As Mortgage Rates Go Parabolic, Home Prices Will Soon Be Latest Shoe To Re-drop

Tyler Durden's picture

The negative convexity loop in mortgages is starting to see casualties left and right. The most recent read on the 30 Year Cash Fannie Mortgage rose by 11 bps overnight, and by a stunning 1% in the last month. At 4.703% the prevailing wholesale mortgage rate is back to the highest it has been since May 2010. And while some have speculated that this inflection in rates would have been sufficient to get Americans to jump on refinancing their mortgages, attempting to catch low rates while they can, the jump has been so powerful that to many the now incremental 10% loss in purchasing power does not make a purchase equitable any more. As a result, ceteris paribus, home prices will have to decline by about 10% to compensate for the pick up in rates in just the last month.
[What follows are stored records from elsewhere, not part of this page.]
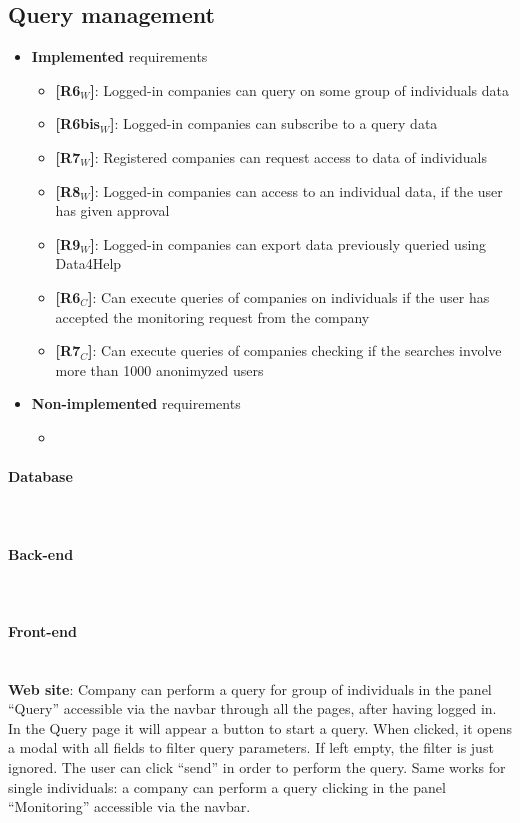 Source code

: \subsection{Query management}
\begin{itemize}
    \item \textbf{Implemented} requirements
        \begin{itemize}
    \item \textbf{[R6$_W$]}: Logged-in companies can query on some group of individuals data
    \item \textbf{[R6bis$_W$]}: Logged-in companies can subscribe to a query data
    \item \textbf{[R7$_W$]}: Registered companies can request access to data of individuals
    \item \textbf{[R8$_W$]}: Logged-in companies can access to an individual data, if the user has given approval
    \item \textbf{[R9$_W$]}: Logged-in companies can export data previously queried using Data4Help

    \item \textbf{[R6$_C$]}: Can execute queries of companies on individuals if the user has accepted the monitoring request from the company
    \item \textbf{[R7$_C$]}: Can execute queries of companies checking if the searches involve more than 1000 anonimyzed users 

        \end{itemize}
    \item \textbf{Non-implemented} requirements
    \begin{itemize}
            \item 
        \end{itemize}
\end{itemize}

\paragraph{Database} \mbox{}\\  
\paragraph{Back-end} \mbox{}\\  
\paragraph{Front-end} \mbox{}\\
\textbf{Web site}: Company can perform a query for group of individuals in the panel “Query” accessible via the navbar through all the pages, after having logged in.
In the Query page it will appear a button to start a query. When clicked, it opens a modal with all fields to filter query parameters.
If left empty, the filter is just ignored.
The user can click “send” in order to perform the query.
Same works for single individuals: a company can perform a query clicking in the panel “Monitoring” accessible via the navbar.

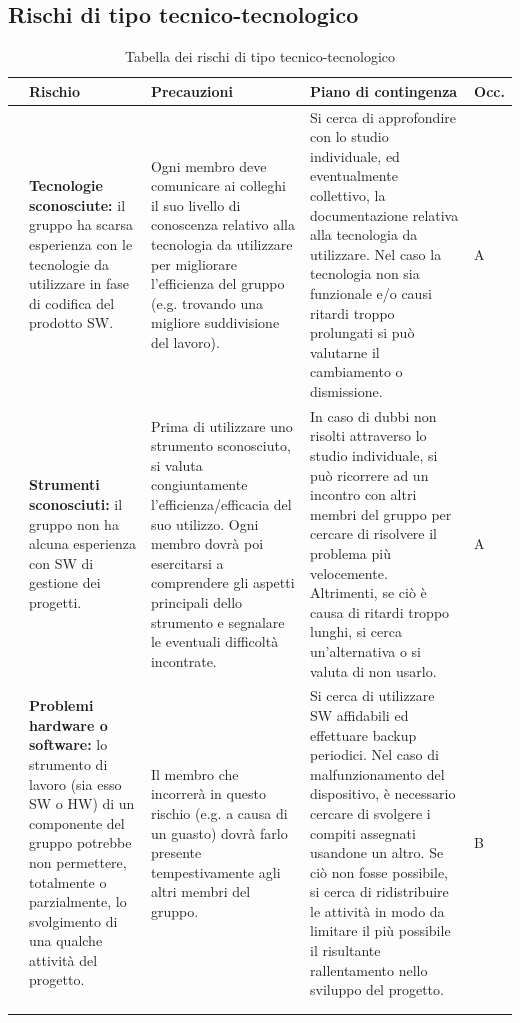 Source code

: \subsection{Rischi di tipo tecnico-tecnologico}\label{sec:analisi_rischi:tec}
\renewcommand{\arraystretch}{1.5}
\begin{xltabular}{\textwidth}{p{0.00001\textwidth} X | X | X | p{0.05\textwidth}}
    & \textbf{\color{white} Rischio} & \textbf{\color{white} Precauzioni} & \textbf{\color{white} Piano di contingenza} & \textbf{\color{white} Occ.}\\ 
    \hline
    \endhead
    
    & \textbf{Tecnologie sconosciute:} il gruppo ha scarsa esperienza con le tecnologie da utilizzare in fase di codifica del prodotto SW. 
    & Ogni membro deve comunicare ai colleghi il suo livello di conoscenza relativo alla tecnologia da utilizzare per migliorare l'efficienza del gruppo (e.g. trovando una migliore suddivisione del lavoro).
    & Si cerca di approfondire con lo studio individuale, ed eventualmente collettivo, la documentazione relativa alla tecnologia da utilizzare. Nel caso la tecnologia non sia funzionale e/o causi ritardi troppo prolungati si può valutarne il cambiamento o dismissione. 
    & A \\
    \hline
    
    & \textbf{Strumenti sconosciuti:} il gruppo non ha alcuna esperienza con SW di gestione dei progetti. 
    & Prima di utilizzare uno strumento sconosciuto, si valuta congiuntamente l'efficienza/efficacia del suo utilizzo. Ogni membro dovrà poi esercitarsi a comprendere gli aspetti principali dello strumento e segnalare le eventuali difficoltà incontrate.
    & In caso di dubbi non risolti attraverso lo studio individuale, si può ricorrere ad un incontro con altri membri del gruppo per cercare di risolvere il problema più velocemente. Altrimenti, se ciò è causa di ritardi troppo lunghi, si cerca un'alternativa o si valuta di non usarlo. 
    & A \\
    \hline

    & \textbf{Problemi hardware o software:} lo strumento di lavoro (sia esso SW o HW) di un componente del gruppo potrebbe non permettere, totalmente o parzialmente, lo svolgimento di una qualche attività del progetto. 
    & Il membro che incorrerà in questo rischio (e.g. a causa di un guasto) dovrà farlo presente tempestivamente agli altri membri del gruppo.
    & Si cerca di utilizzare SW affidabili ed effettuare backup periodici. Nel caso di malfunzionamento del dispositivo, è necessario cercare di svolgere i compiti assegnati usandone un altro. Se ciò non fosse possibile, si cerca di ridistribuire le attività in modo da limitare il più possibile il risultante rallentamento nello sviluppo del progetto.
    & B \\
    \hline \\

    \caption{Tabella dei rischi di tipo tecnico-tecnologico}
    \label{tab:rischi:tec}
\end{xltabular}

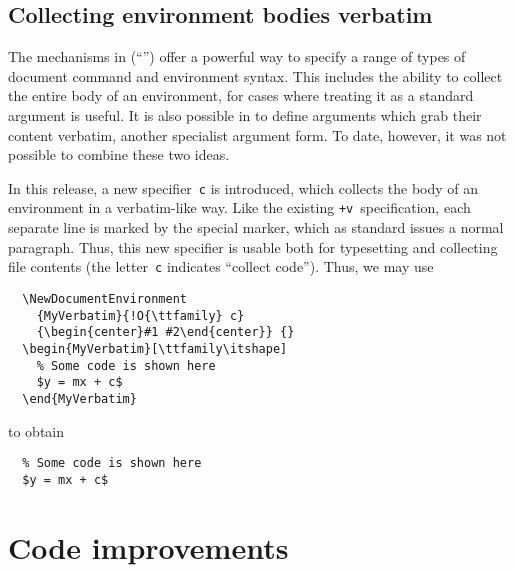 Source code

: \documentclass{ltnews}
\begin{document}
\subsection{Collecting environment bodies verbatim}

The mechanisms in  (\enquote{}) offer a powerful way to
specify a range of types of document command and environment syntax. This
includes the ability to collect the entire body of an environment, for cases
where treating it as a standard argument is useful. It is also possible in
 to define arguments which grab their content verbatim, another
specialist argument form. To date, however, it was not possible to combine
these two ideas.

In this release, a new specifier~\texttt{c} is introduced, which collects the
body of an environment in a verbatim-like way. Like the existing
\texttt{+v}~specification, each separate line is marked by the special
 marker, which as standard issues a normal paragraph. Thus, this
new specifier is usable both for typesetting and collecting file contents (the
letter~\texttt{c} indicates \enquote{collect code}). Thus, we may use
\begin{verbatim}
  \NewDocumentEnvironment
    {MyVerbatim}{!O{\ttfamily} c}
    {\begin{center}#1 #2\end{center}} {}
  \begin{MyVerbatim}[\ttfamily\itshape]
    % Some code is shown here
    $y = mx + c$
  \end{MyVerbatim}
\end{verbatim}
to obtain
\begin{center}
\makeatletter
\def\@verbatim{%
  \trivlist
  \centering
  \let \do \@makeother
  \dospecials
  \obeylines
  \normalfont \ttfamily \itshape
  \@noligs
}
\begin{verbatim}
  % Some code is shown here
  $y = mx + c$
\end{verbatim}
\end{center}

\section{Code improvements}
\end{document}
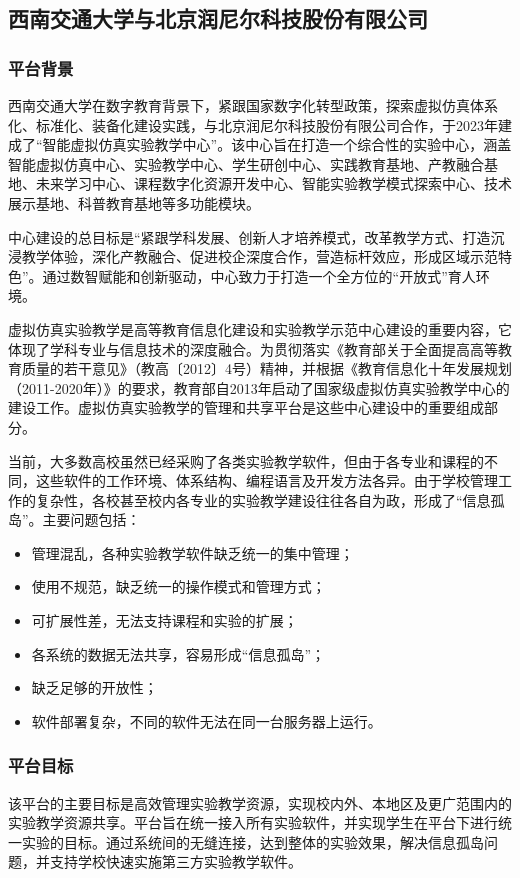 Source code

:\subsection{西南交通大学与北京润尼尔科技股份有限公司}

\subsubsection{平台背景}

西南交通大学在数字教育背景下，紧跟国家数字化转型政策，探索虚拟仿真体系化、标准化、装备化建设实践，与北京润尼尔科技股份有限公司合作，于2023年建成了“智能虚拟仿真实验教学中心”。该中心旨在打造一个综合性的实验中心，涵盖智能虚拟仿真中心、实验教学中心、学生研创中心、实践教育基地、产教融合基地、未来学习中心、课程数字化资源开发中心、智能实验教学模式探索中心、技术展示基地、科普教育基地等多功能模块。

中心建设的总目标是“紧跟学科发展、创新人才培养模式，改革教学方式、打造沉浸教学体验，深化产教融合、促进校企深度合作，营造标杆效应，形成区域示范特色”。通过数智赋能和创新驱动，中心致力于打造一个全方位的“开放式”育人环境。

虚拟仿真实验教学是高等教育信息化建设和实验教学示范中心建设的重要内容，它体现了学科专业与信息技术的深度融合。为贯彻落实《教育部关于全面提高高等教育质量的若干意见》（教高〔2012〕4号）精神，并根据《教育信息化十年发展规划（2011-2020年）》的要求，教育部自2013年启动了国家级虚拟仿真实验教学中心的建设工作。虚拟仿真实验教学的管理和共享平台是这些中心建设中的重要组成部分。

当前，大多数高校虽然已经采购了各类实验教学软件，但由于各专业和课程的不同，这些软件的工作环境、体系结构、编程语言及开发方法各异。由于学校管理工作的复杂性，各校甚至校内各专业的实验教学建设往往各自为政，形成了“信息孤岛”。主要问题包括：

\begin{itemize}
    \item 管理混乱，各种实验教学软件缺乏统一的集中管理；
    \item 使用不规范，缺乏统一的操作模式和管理方式；
    \item 可扩展性差，无法支持课程和实验的扩展；
    \item 各系统的数据无法共享，容易形成“信息孤岛”；
    \item 缺乏足够的开放性；
    \item 软件部署复杂，不同的软件无法在同一台服务器上运行。
\end{itemize}

\subsubsection{平台目标}
该平台的主要目标是高效管理实验教学资源，实现校内外、本地区及更广范围内的实验教学资源共享。平台旨在统一接入所有实验软件，并实现学生在平台下进行统一实验的目标。通过系统间的无缝连接，达到整体的实验效果，解决信息孤岛问题，并支持学校快速实施第三方实验教学软件。

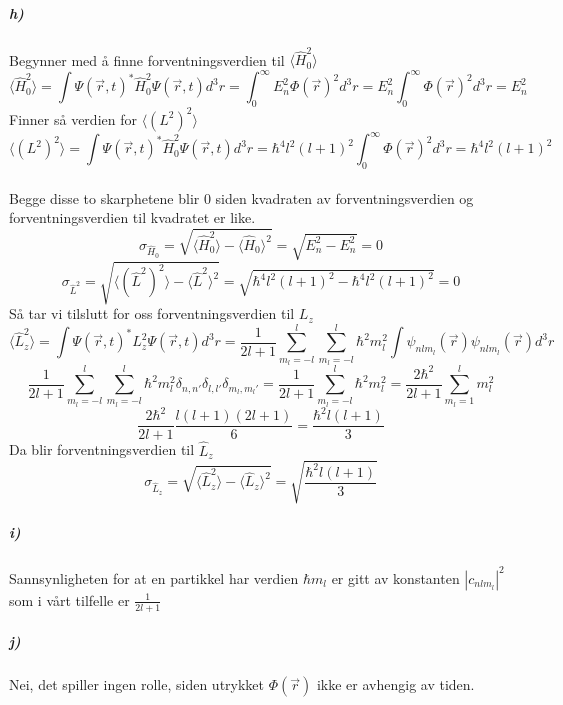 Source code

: \documentclass[11pt, A4paper,norsk]{article}
\begin{document}
			\subparagraph{h)}
				\begin{flushleft}
Begynner med å finne forventningsverdien til $\langle \hat{H}_0^2 \rangle$
$$\langle \hat{H}_0^2 \rangle = \int \Psi(\vec{r}, t)^{*} \hat{H}_0^2 \Psi(\vec{r}, t) d^3r = \int_{0}^{\infty} E_n^2 \Phi(\vec{r})^2 d^3r = E_n^2 \int_{0}^{\infty} \Phi(\vec{r})^2 d^3r = E_n^2$$
Finner så verdien for $\langle (L^2)^2 \rangle$
$$\langle (L^2)^2 \rangle = \int \Psi(\vec{r}, t)^{*} \hat{H}_0^2 \Psi(\vec{r}, t) d^3r = \hbar^4 l^2(l + 1)^2 \int_{0}^{\infty} \Phi(\vec{r})^2 d^3r = \hbar^4 l^2(l + 1)^2$$ \\
Begge disse to skarphetene blir $0$ siden kvadraten av forventningsverdien og forventningsverdien til kvadratet er like.
$$\sigma_{\hat{H}_0} = \sqrt{\langle \hat{H}_0^2 \rangle - \langle \hat{H}_0 \rangle^2} = \sqrt{E_n^2 - E_n^2} = 0$$
$$\sigma_{\hat{L}^2} = \sqrt{\langle (\hat{L}^2)^2 \rangle - \langle \hat{L}^2 \rangle^2} = \sqrt{\hbar^4 l^2(l + 1)^2 - \hbar^4 l^2(l + 1)^2} = 0$$
Så tar vi tilslutt for oss forventningsverdien til $L_z$
$$\langle \hat{L}_z^2 \rangle = \int \Psi(\vec{r}, t)^{*} L_z^2 \Psi(\vec{r}, t) d^3r = \frac{1}{2l + 1} \sum_{m_l = -l}^{l} \sum_{m_l = -l}^{l} \hbar^2 m_l^2 \int \psi_{nlm_{l}}(\vec{r})  \psi_{nlm_{l}}(\vec{r}) d^3r$$
$$\frac{1}{2l + 1} \sum_{m_l = -l}^{l} \sum_{m_l = -l}^{l} \hbar^2 m_l^2 \delta_{n, n'} \delta_{l, l'} \delta_{m_l, m_l'} = \frac{1}{2l + 1} \sum_{m_l = -l}^{l} \hbar^2 m_l^2 = \frac{2 \hbar^2}{2l + 1} \sum_{m_l = 1}^{l} m_l^2$$
$$\frac{2 \hbar^2}{2l + 1} \frac{l (l + 1)(2l + 1)}{6} = \frac{\hbar^2 l (l + 1)}{3}$$
Da blir forventningsverdien til $\hat{L}_z$
$$\sigma_{\hat{L}_z} = \sqrt{\langle \hat{L}_z^2 \rangle - \langle \hat{L}_z \rangle^2} = \sqrt{\frac{\hbar^2 l (l + 1)}{3}}$$
				\end{flushleft}












			\subparagraph{i)}
				\begin{flushleft}
Sannsynligheten for at en partikkel har verdien $\hbar m_l$ er gitt av konstanten $|c_{nlm_l}|^2$ som i vårt tilfelle er $\frac{1}{2l + 1}$
				\end{flushleft}









			\subparagraph{j)}
				\begin{flushleft}
Nei, det spiller ingen rolle, siden utrykket $\Phi(\vec{r})$ ikke er avhengig av tiden.
				\end{flushleft}
\end{document}
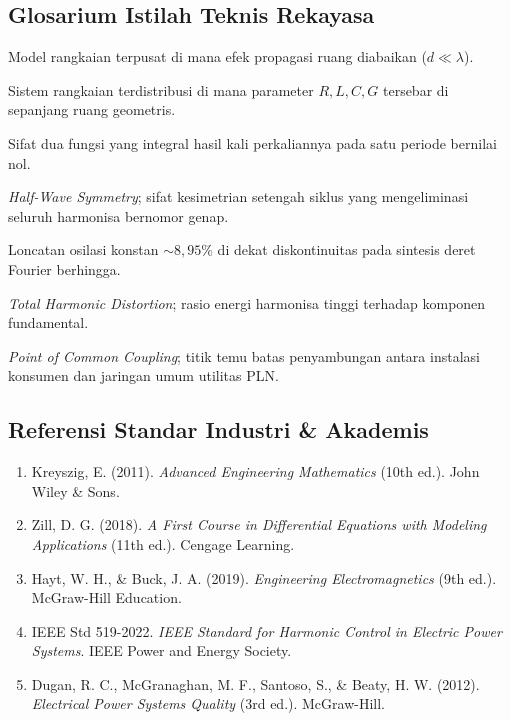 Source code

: \documentclass[11pt,a4paper]{article}
\theoremstyle{definition}
\begin{document}
\subsection{Glosarium Istilah Teknis Rekayasa}
\begin{description}[leftmargin=!,labelwidth=3.5cm]
    \item[Lumped Element] Model rangkaian terpusat di mana efek propagasi ruang diabaikan ($d \ll \lambda$).
    \item[Distributed System] Sistem rangkaian terdistribusi di mana parameter $R, L, C, G$ tersebar di sepanjang ruang geometris.
    \item[Orthogonality] Sifat dua fungsi yang integral hasil kali perkaliannya pada satu periode bernilai nol.
    \item[HWS] \textit{Half-Wave Symmetry}; sifat kesimetrian setengah siklus yang mengeliminasi seluruh harmonisa bernomor genap.
    \item[Gibbs Phenomenon] Loncatan osilasi konstan $\sim 8{,}95\%$ di dekat diskontinuitas pada sintesis deret Fourier berhingga.
    \item[THD] \textit{Total Harmonic Distortion}; rasio energi harmonisa tinggi terhadap komponen fundamental.
    \item[PCC] \textit{Point of Common Coupling}; titik temu batas penyambungan antara instalasi konsumen dan jaringan umum utilitas PLN.
\end{description}

\subsection{Referensi Standar Industri \& Akademis}
\begin{enumerate}[leftmargin=*]
    \item Kreyszig, E. (2011). \textit{Advanced Engineering Mathematics} (10th ed.). John Wiley \& Sons.
    \item Zill, D. G. (2018). \textit{A First Course in Differential Equations with Modeling Applications} (11th ed.). Cengage Learning.
    \item Hayt, W. H., \& Buck, J. A. (2019). \textit{Engineering Electromagnetics} (9th ed.). McGraw-Hill Education.
    \item IEEE Std 519-2022. \textit{IEEE Standard for Harmonic Control in Electric Power Systems}. IEEE Power and Energy Society.
    \item Dugan, R. C., McGranaghan, M. F., Santoso, S., \& Beaty, H. W. (2012). \textit{Electrical Power Systems Quality} (3rd ed.). McGraw-Hill.
\end{enumerate}
\end{document}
And since the jump in rates on a duration adjusted basis is even more painful, there will be increase selling of comparable securities as managers look to shed a sudden surge in duration, leading to a further spike in yields, and so forth.

And in terms of retail mortgage rates, i.e., those that are available to the broader plebs, bankrate has just announced that its 30 Year fixed has spiked from 5% to 5.19% overnight - the highest since April 21. Next up: another home pricing crash.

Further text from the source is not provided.